Department of Biomedical Engineering, University of Houston, Houston, TX 77004
J Immunol. 2021 Apr 1;206(7):1561-1568. doi: 10.4049/jimmunol.2001249. Epub 2021 Mar 10.
Chimeric Ag receptor (CAR) T cell therapy has shown astonishing potency in treating a variety of hematological malignancies in recent years. Along with this lifesaving potential comes the life-threatening toxicities of cytokine release syndrome (CRS) and neurotoxicity. This work seeks to consolidate biomarker candidates with the potential to predict the severity of CRS and neurotoxicity in patients receiving CD19-targeted CAR T cell therapy. In this systematic review, 33 clinical trials were evaluated for biomarkers that can predict the severity of posttreatment CRS and neurotoxicity. CRS and neurotoxicity occurred in 73.4 and 37% of the reviewed patients, respectively. Identified biomarker candidates included tumor burden, platelet count, C-reactive protein, ferritin, IFN-γ, IL-2, IL-6, IL-8, IL-10, IL-15, and TGF-β. Combinatorial algorithms based on cytokine levels and clinical parameters show excellent promise in predicting CAR-T-cell-therapy-associated toxicities, with improved accuracy over the component biomarkers.

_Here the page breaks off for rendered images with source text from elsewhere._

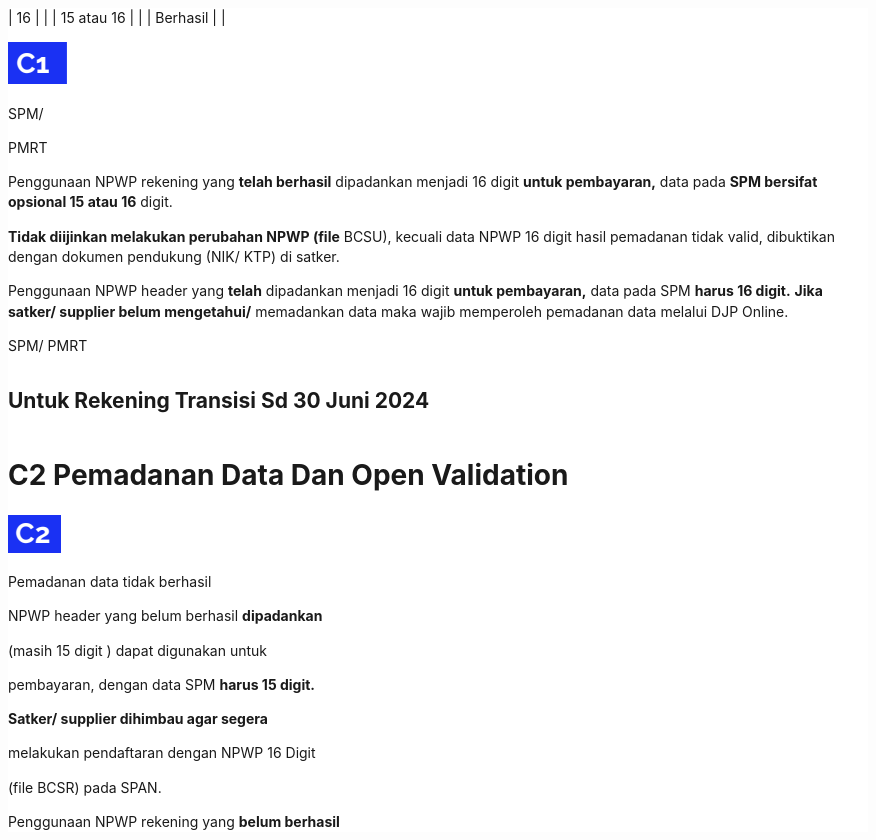 | 16            |       |
| 15 atau 16    |       |
| Berhasil      |       |

![31_image_0.png](31_image_0.png)

SPM/ 

PMRT

 Penggunaan NPWP rekening yang **telah berhasil**
dipadankan menjadi 16 digit **untuk pembayaran,** data pada **SPM bersifat opsional 15 atau 16** 
digit.

**Tidak diijinkan melakukan perubahan NPWP (file** 
BCSU), kecuali data NPWP 16 digit hasil pemadanan tidak valid, dibuktikan dengan dokumen pendukung 
(NIK/ KTP) di satker.

 Penggunaan NPWP header yang **telah** 
dipadankan menjadi 16 digit **untuk pembayaran,** 
data pada SPM **harus 16 digit.**
 **Jika satker/ supplier belum mengetahui/** 
memadankan data maka wajib memperoleh pemadanan data melalui DJP Online. 

SPM/ 
PMRT

## Untuk Rekening **Transisi Sd 30 Juni 2024**

# C2 **Pemadanan Data Dan Open Validation**

![32_Image_0.Png](32_Image_0.Png)

Pemadanan data tidak berhasil

 NPWP header yang belum berhasil **dipadankan**

(masih 15 digit ) dapat digunakan untuk 

pembayaran, dengan data SPM **harus 15 digit.**

 **Satker/ supplier dihimbau agar segera** 

melakukan pendaftaran dengan NPWP 16 Digit 

(file BCSR) pada SPAN.

 Penggunaan NPWP rekening yang **belum berhasil**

嵌合抗原受体 (CAR) T 细胞疗法近年来在治疗多种血液系统恶性肿瘤方面显示出了惊人的疗效。在带来这种救命潜力的同时,也带来了细胞因子释放综合征 (CRS) 和神经毒性的致命毒性。这项工作旨在整合具有预测接受 CD19 靶向 CAR T 细胞治疗的患者 CRS 和神经毒性严重程度潜力的生物标志物候选物。在这项系统评价中,评估了 33 项临床试验中可预测治疗后 CRS 和神经毒性严重程度的生物标志物。在接受评估的患者中,分别有 73.4%和 37%发生了 CRS 和神经毒性。确定的生物标志物候选物包括肿瘤负担、血小板计数、C 反应蛋白、铁蛋白、IFN-γ、IL-2、IL-6、IL-8、IL-10、IL-15 和 TGF-β。基于细胞因子水平和临床参数的组合算法在预测 CAR-T 细胞治疗相关毒性方面显示出了巨大的潜力,其准确性优于单个生物标志物。